Canada Post has extended its lockout notice until Monday in an attempt to reach an agreement in its long-running contract dispute with the Canadian Union of Postal Workers.
However, the union has refused to enter binding negotiations with Canada Post, as suggested by Labour Minister MaryAnn Mihychuk.
The union says it wants Canada Post to create an hourly wage for rural and suburban mail carriers, 70% of whom are women.
They currently earn on average almost 30% less than their mostly male counterparts in the larger urban unit, according to the union.
“We appreciate the offer to help [from the minister], but paying women equally for work of equal value is the law of the land,” said union president Mike Palecek in a release.
“It’s not something that can be awarded or withheld by an arbitrator.”
The union’s rejection comes after Canada Post said it would accept the minister’s proposal, and voluntarily submit to binding arbitration to try to reach an acceptable resolution.
“It has become clear that after seven months of negotiations, the parties remain far apart on key issues at the bargaining table,” reads a release issued by Canada Post.

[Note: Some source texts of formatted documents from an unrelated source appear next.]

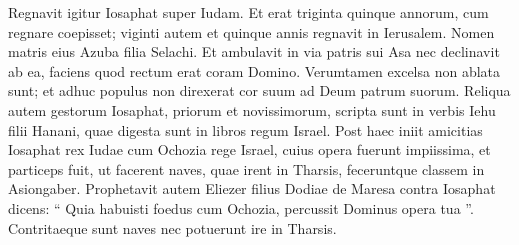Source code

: \begin{biblechapter}
\begin{biblechapter}
\begin{biblechapter}
\begin{biblechapter}
\begin{biblechapter}
\begin{biblechapter}
\begin{biblechapter}
\begin{biblechapter}
\begin{biblechapter}
\begin{biblechapter}
\begin{biblechapter}
\begin{biblechapter}
\begin{biblechapter}
\begin{biblechapter}
\begin{biblechapter}
\begin{biblechapter}
\begin{biblechapter}
\begin{biblechapter}
\begin{biblechapter}
\begin{biblechapter}
 \verse Regnavit igitur Iosaphat super Iudam. Et erat triginta quinque annorum, cum regnare coepisset; viginti autem et quinque annis regnavit in Ierusalem. Nomen matris eius Azuba filia Selachi. 
\verse Et ambulavit in via patris sui Asa nec declinavit ab ea, faciens quod rectum erat coram Domino. 
\verse Verumtamen excelsa non ablata sunt; et adhuc populus non direxerat cor suum ad Deum patrum suorum.
 \verse Reliqua autem gestorum Iosaphat, priorum et novissimorum, scripta sunt in verbis Iehu filii Hanani, quae digesta sunt in libros regum Israel.
 \verse Post haec iniit amicitias Iosaphat rex Iudae cum Ochozia rege Israel, cuius opera fuerunt impiissima, 
\verse et particeps fuit, ut facerent naves, quae irent in Tharsis, feceruntque classem in Asiongaber. 
\verse Prophetavit autem Eliezer filius Dodiae de Maresa contra Iosaphat dicens: “ Quia habuisti foedus cum Ochozia, percussit Dominus opera tua ”. Contritaeque sunt naves nec potuerunt ire in Tharsis.
 

\end{biblechapter}
\end{biblechapter}
\end{biblechapter}
\end{biblechapter}
\end{biblechapter}
\end{biblechapter}
\end{biblechapter}
\end{biblechapter}
\end{biblechapter}
\end{biblechapter}
\end{biblechapter}
\end{biblechapter}
\end{biblechapter}
\end{biblechapter}
\end{biblechapter}
\end{biblechapter}
\end{biblechapter}
\end{biblechapter}
\end{biblechapter}
\end{biblechapter}
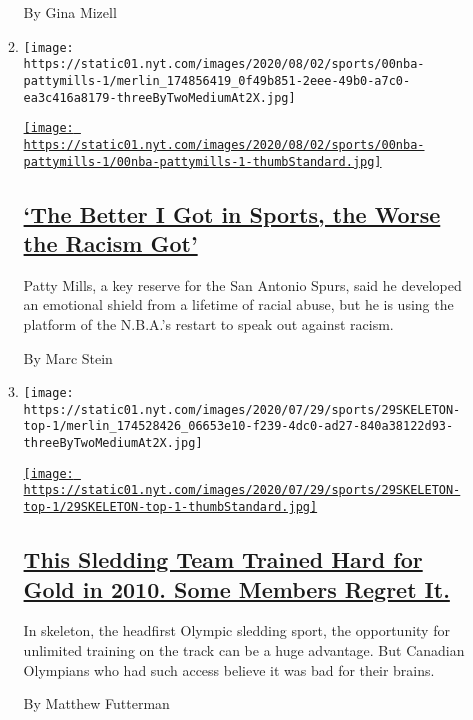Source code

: \begin{enumerate}
\begin{enumerate}
    By Gina Mizell
  \item
    \texttt{[image: https://static01.nyt.com/images/2020/08/02/sports/00nba-pattymills-1/merlin\_174856419\_0f49b851-2eee-49b0-a7c0-ea3c416a8179-threeByTwoMediumAt2X.jpg]}

    \href{/2020/07/31/sports/basketball/spurs-patty-mills.html}{\texttt{[image: https://static01.nyt.com/images/2020/08/02/sports/00nba-pattymills-1/00nba-pattymills-1-thumbStandard.jpg]}}

    \hypertarget{the-better-i-got-in-sports-the-worse-the-racism-got}{%
    \subsection{\texorpdfstring{\href{/2020/07/31/sports/basketball/spurs-patty-mills.html}{`The
    Better I Got in Sports, the Worse the Racism
    Got'}}{`The Better I Got in Sports, the Worse the Racism Got'}}\label{the-better-i-got-in-sports-the-worse-the-racism-got}}

    Patty Mills, a key reserve for the San Antonio Spurs, said he
    developed an emotional shield from a lifetime of racial abuse, but
    he is using the platform of the N.B.A.'s restart to speak out
    against racism.

    By Marc Stein
  \item
    \texttt{[image: https://static01.nyt.com/images/2020/07/29/sports/29SKELETON-top-1/merlin\_174528426\_06653e10-f239-4dc0-ad27-840a38122d93-threeByTwoMediumAt2X.jpg]}

    \href{/2020/08/01/sports/olympics/concussion-skeleton-sledding-brain-damage.html}{\texttt{[image: https://static01.nyt.com/images/2020/07/29/sports/29SKELETON-top-1/29SKELETON-top-1-thumbStandard.jpg]}}

    \hypertarget{this-sledding-team-trained-hard-for-gold-in-2010-some-members-regret-it}{%
    \subsection{\texorpdfstring{\href{/2020/08/01/sports/olympics/concussion-skeleton-sledding-brain-damage.html}{This
    Sledding Team Trained Hard for Gold in 2010. Some Members Regret
    It.}}{This Sledding Team Trained Hard for Gold in 2010. Some Members Regret It.}}\label{this-sledding-team-trained-hard-for-gold-in-2010-some-members-regret-it}}

    In skeleton, the headfirst Olympic sledding sport, the opportunity
    for unlimited training on the track can be a huge advantage. But
    Canadian Olympians who had such access believe it was bad for their
    brains.

    By Matthew Futterman
  \end{enumerate}
\end{enumerate}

“The uncertainty caused by the prolonged negotiations is having a severe impact on the business, our employees and our customers.”
Issuing the notice allows Canada Post to “take measures that are necessary to respond to the changing business reality,” it says.
Meanwhile, Palecek notes Canada Post fought a major pay equity claim for women for 28 years, and was ordered to pay a $250-million settlement in 2011.
It’s still looking for some of those women, some of whom have passed away, he said.
“Wouldn’t it be easier, not to mention cheaper, for them to just do the right thing now so rural and suburban carriers don’t have to wait?” said Palecek.
“Our members want to work and keep delivering good service to all Canadians. We want to expand our valuable postal service and safeguard it for the public.”